BRIEF: Repeat the records exactly. Every line must match.

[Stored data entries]

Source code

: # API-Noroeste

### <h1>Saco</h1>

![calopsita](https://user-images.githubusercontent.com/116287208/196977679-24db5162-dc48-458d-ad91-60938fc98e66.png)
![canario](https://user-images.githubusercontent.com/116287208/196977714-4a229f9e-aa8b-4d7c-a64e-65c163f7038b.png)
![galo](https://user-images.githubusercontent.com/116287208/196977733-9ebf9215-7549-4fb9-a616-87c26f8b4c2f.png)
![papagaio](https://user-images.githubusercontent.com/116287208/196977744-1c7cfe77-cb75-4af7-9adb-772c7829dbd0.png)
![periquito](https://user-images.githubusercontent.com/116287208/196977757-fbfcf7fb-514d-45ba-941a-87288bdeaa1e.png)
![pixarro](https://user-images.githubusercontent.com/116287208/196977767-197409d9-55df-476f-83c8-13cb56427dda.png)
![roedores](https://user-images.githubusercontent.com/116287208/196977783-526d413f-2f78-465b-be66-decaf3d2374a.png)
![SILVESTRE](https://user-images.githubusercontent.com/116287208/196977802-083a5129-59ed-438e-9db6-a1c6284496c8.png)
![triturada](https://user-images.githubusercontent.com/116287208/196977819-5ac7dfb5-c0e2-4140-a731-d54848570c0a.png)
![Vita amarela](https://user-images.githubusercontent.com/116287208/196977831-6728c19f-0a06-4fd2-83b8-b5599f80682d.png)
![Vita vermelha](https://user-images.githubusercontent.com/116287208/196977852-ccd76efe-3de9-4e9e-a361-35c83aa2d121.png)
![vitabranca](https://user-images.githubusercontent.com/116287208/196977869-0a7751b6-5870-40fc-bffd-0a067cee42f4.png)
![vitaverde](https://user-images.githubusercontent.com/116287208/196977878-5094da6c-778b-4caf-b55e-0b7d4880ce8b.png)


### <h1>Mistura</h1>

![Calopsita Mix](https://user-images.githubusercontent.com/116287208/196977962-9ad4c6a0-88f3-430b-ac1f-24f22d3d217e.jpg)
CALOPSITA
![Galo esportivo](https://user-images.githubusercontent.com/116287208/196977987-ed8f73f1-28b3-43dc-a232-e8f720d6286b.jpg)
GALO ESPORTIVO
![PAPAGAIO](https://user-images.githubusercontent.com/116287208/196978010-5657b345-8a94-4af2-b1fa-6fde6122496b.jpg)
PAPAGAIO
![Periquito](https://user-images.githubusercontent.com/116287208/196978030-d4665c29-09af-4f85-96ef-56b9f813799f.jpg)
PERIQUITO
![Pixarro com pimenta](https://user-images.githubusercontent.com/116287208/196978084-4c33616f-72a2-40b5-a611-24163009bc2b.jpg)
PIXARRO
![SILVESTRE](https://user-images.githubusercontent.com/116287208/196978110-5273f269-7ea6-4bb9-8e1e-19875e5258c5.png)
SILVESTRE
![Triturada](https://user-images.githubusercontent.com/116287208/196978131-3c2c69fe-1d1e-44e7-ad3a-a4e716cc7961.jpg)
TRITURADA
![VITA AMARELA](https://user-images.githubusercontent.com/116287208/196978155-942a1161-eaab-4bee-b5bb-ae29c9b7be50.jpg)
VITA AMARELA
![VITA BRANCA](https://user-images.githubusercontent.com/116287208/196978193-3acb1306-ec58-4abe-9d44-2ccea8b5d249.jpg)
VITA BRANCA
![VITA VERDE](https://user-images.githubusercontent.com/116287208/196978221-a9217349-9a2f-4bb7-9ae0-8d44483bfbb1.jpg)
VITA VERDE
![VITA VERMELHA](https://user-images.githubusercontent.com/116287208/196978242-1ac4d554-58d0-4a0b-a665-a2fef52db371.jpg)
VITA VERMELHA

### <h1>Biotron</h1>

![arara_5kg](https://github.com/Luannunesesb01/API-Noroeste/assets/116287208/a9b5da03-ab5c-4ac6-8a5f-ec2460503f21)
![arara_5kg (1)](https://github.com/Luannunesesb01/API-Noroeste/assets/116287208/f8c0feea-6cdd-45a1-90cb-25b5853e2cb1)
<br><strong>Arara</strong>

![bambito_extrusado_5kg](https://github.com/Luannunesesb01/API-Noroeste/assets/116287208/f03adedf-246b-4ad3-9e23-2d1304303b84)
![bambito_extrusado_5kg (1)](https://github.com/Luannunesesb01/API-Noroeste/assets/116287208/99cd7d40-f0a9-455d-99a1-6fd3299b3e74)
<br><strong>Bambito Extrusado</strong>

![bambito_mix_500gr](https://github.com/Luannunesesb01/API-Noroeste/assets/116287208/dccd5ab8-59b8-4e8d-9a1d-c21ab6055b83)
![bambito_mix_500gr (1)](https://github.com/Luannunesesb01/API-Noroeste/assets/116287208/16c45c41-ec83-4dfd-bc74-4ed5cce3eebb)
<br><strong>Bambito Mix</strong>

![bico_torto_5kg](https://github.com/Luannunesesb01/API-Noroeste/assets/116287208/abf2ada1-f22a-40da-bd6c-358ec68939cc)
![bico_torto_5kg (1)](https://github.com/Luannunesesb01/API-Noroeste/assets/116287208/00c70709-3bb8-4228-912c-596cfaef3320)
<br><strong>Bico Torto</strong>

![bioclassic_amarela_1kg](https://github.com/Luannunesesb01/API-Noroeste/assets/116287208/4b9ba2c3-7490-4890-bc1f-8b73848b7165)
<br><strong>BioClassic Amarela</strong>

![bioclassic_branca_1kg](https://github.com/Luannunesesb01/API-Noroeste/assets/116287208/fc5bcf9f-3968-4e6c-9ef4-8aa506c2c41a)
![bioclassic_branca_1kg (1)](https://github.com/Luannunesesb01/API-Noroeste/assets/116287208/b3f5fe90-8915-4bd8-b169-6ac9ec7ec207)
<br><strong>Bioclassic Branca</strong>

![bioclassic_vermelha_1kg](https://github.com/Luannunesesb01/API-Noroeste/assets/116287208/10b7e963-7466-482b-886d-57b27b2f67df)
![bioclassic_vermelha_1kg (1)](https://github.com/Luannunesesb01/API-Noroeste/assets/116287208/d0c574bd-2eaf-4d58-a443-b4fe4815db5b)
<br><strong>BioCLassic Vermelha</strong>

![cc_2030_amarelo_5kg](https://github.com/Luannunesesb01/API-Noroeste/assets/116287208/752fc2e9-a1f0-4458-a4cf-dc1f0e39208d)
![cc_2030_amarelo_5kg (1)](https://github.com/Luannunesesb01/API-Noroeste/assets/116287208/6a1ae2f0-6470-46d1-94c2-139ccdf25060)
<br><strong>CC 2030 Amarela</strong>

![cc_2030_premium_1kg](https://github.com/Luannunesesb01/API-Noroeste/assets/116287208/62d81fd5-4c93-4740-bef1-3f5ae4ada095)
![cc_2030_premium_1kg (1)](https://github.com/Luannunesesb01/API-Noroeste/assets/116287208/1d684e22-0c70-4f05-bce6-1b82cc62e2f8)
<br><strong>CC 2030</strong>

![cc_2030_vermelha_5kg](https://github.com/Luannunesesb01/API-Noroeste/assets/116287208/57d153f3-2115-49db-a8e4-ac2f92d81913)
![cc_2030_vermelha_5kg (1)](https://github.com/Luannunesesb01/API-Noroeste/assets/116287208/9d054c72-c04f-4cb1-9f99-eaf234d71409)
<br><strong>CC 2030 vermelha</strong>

SOLUTION TO THIS PROBLEM:
Source code

: # API-Noroeste

### <h1>Saco</h1>

![calopsita](https://user-images.githubusercontent.com/116287208/196977679-24db5162-dc48-458d-ad91-60938fc98e66.png)
![canario](https://user-images.githubusercontent.com/116287208/196977714-4a229f9e-aa8b-4d7c-a64e-65c163f7038b.png)
![galo](https://user-images.githubusercontent.com/116287208/196977733-9ebf9215-7549-4fb9-a616-87c26f8b4c2f.png)
![papagaio](https://user-images.githubusercontent.com/116287208/196977744-1c7cfe77-cb75-4af7-9adb-772c7829dbd0.png)
![periquito](https://user-images.githubusercontent.com/116287208/196977757-fbfcf7fb-514d-45ba-941a-87288bdeaa1e.png)
![pixarro](https://user-images.githubusercontent.com/116287208/196977767-197409d9-55df-476f-83c8-13cb56427dda.png)
![roedores](https://user-images.githubusercontent.com/116287208/196977783-526d413f-2f78-465b-be66-decaf3d2374a.png)
![SILVESTRE](https://user-images.githubusercontent.com/116287208/196977802-083a5129-59ed-438e-9db6-a1c6284496c8.png)
![triturada](https://user-images.githubusercontent.com/116287208/196977819-5ac7dfb5-c0e2-4140-a731-d54848570c0a.png)
![Vita amarela](https://user-images.githubusercontent.com/116287208/196977831-6728c19f-0a06-4fd2-83b8-b5599f80682d.png)
![Vita vermelha](https://user-images.githubusercontent.com/116287208/196977852-ccd76efe-3de9-4e9e-a361-35c83aa2d121.png)
![vitabranca](https://user-images.githubusercontent.com/116287208/196977869-0a7751b6-5870-40fc-bffd-0a067cee42f4.png)
![vitaverde](https://user-images.githubusercontent.com/116287208/196977878-5094da6c-778b-4caf-b55e-0b7d4880ce8b.png)


### <h1>Mistura</h1>

![Calopsita Mix](https://user-images.githubusercontent.com/116287208/196977962-9ad4c6a0-88f3-430b-ac1f-24f22d3d217e.jpg)
CALOPSITA
![Galo esportivo](https://user-images.githubusercontent.com/116287208/196977987-ed8f73f1-28b3-43dc-a232-e8f720d6286b.jpg)
GALO ESPORTIVO
![PAPAGAIO](https://user-images.githubusercontent.com/116287208/196978010-5657b345-8a94-4af2-b1fa-6fde6122496b.jpg)
PAPAGAIO
![Periquito](https://user-images.githubusercontent.com/116287208/196978030-d4665c29-09af-4f85-96ef-56b9f813799f.jpg)
PERIQUITO
![Pixarro com pimenta](https://user-images.githubusercontent.com/116287208/196978084-4c33616f-72a2-40b5-a611-24163009bc2b.jpg)
PIXARRO
![SILVESTRE](https://user-images.githubusercontent.com/116287208/196978110-5273f269-7ea6-4bb9-8e1e-19875e5258c5.png)
SILVESTRE
![Triturada](https://user-images.githubusercontent.com/116287208/196978131-3c2c69fe-1d1e-44e7-ad3a-a4e716cc7961.jpg)
TRITURADA
![VITA AMARELA](https://user-images.githubusercontent.com/116287208/196978155-942a1161-eaab-4bee-b5bb-ae29c9b7be50.jpg)
VITA AMARELA
![VITA BRANCA](https://user-images.githubusercontent.com/116287208/196978193-3acb1306-ec58-4abe-9d44-2ccea8b5d249.jpg)
VITA BRANCA
![VITA VERDE](https://user-images.githubusercontent.com/116287208/196978221-a9217349-9a2f-4bb7-9ae0-8d44483bfbb1.jpg)
VITA VERDE
![VITA VERMELHA](https://user-images.githubusercontent.com/116287208/196978242-1ac4d554-58d0-4a0b-a665-a2fef52db371.jpg)
VITA VERMELHA

### <h1>Biotron</h1>

![arara_5kg](https://github.com/Luannunesesb01/API-Noroeste/assets/116287208/a9b5da03-ab5c-4ac6-8a5f-ec2460503f21)
![arara_5kg (1)](https://github.com/Luannunesesb01/API-Noroeste/assets/116287208/f8c0feea-6cdd-45a1-90cb-25b5853e2cb1)
<br><strong>Arara</strong>

![bambito_extrusado_5kg](https://github.com/Luannunesesb01/API-Noroeste/assets/116287208/f03adedf-246b-4ad3-9e23-2d1304303b84)
![bambito_extrusado_5kg (1)](https://github.com/Luannunesesb01/API-Noroeste/assets/116287208/99cd7d40-f0a9-455d-99a1-6fd3299b3e74)
<br><strong>Bambito Extrusado</strong>

![bambito_mix_500gr](https://github.com/Luannunesesb01/API-Noroeste/assets/116287208/dccd5ab8-59b8-4e8d-9a1d-c21ab6055b83)
![bambito_mix_500gr (1)](https://github.com/Luannunesesb01/API-Noroeste/assets/116287208/16c45c41-ec83-4dfd-bc74-4ed5cce3eebb)
<br><strong>Bambito Mix</strong>

![bico_torto_5kg](https://github.com/Luannunesesb01/API-Noroeste/assets/116287208/abf2ada1-f22a-40da-bd6c-358ec68939cc)
![bico_torto_5kg (1)](https://github.com/Luannunesesb01/API-Noroeste/assets/116287208/00c70709-3bb8-4228-912c-596cfaef3320)
<br><strong>Bico Torto</strong>

![bioclassic_amarela_1kg](https://github.com/Luannunesesb01/API-Noroeste/assets/116287208/4b9ba2c3-7490-4890-bc1f-8b73848b7165)
<br><strong>BioClassic Amarela</strong>

![bioclassic_branca_1kg](https://github.com/Luannunesesb01/API-Noroeste/assets/116287208/fc5bcf9f-3968-4e6c-9ef4-8aa506c2c41a)
![bioclassic_branca_1kg (1)](https://github.com/Luannunesesb01/API-Noroeste/assets/116287208/b3f5fe90-8915-4bd8-b169-6ac9ec7ec207)
<br><strong>Bioclassic Branca</strong>

![bioclassic_vermelha_1kg](https://github.com/Luannunesesb01/API-Noroeste/assets/116287208/10b7e963-7466-482b-886d-57b27b2f67df)
![bioclassic_vermelha_1kg (1)](https://github.com/Luannunesesb01/API-Noroeste/assets/116287208/d0c574bd-2eaf-4d58-a443-b4fe4815db5b)
<br><strong>BioCLassic Vermelha</strong>

![cc_2030_amarelo_5kg](https://github.com/Luannunesesb01/API-Noroeste/assets/116287208/752fc2e9-a1f0-4458-a4cf-dc1f0e39208d)
![cc_2030_amarelo_5kg (1)](https://github.com/Luannunesesb01/API-Noroeste/assets/116287208/6a1ae2f0-6470-46d1-94c2-139ccdf25060)
<br><strong>CC 2030 Amarela</strong>

![cc_2030_premium_1kg](https://github.com/Luannunesesb01/API-Noroeste/assets/116287208/62d81fd5-4c93-4740-bef1-3f5ae4ada095)
![cc_2030_premium_1kg (1)](https://github.com/Luannunesesb01/API-Noroeste/assets/116287208/1d684e22-0c70-4f05-bce6-1b82cc62e2f8)
<br><strong>CC 2030</strong>

![cc_2030_vermelha_5kg](https://github.com/Luannunesesb01/API-Noroeste/assets/116287208/57d153f3-2115-49db-a8e4-ac2f92d81913)
![cc_2030_vermelha_5kg (1)](https://github.com/Luannunesesb01/API-Noroeste/assets/116287208/9d054c72-c04f-4cb1-9f99-eaf234d71409)
<br><strong>CC 2030 vermelha</strong>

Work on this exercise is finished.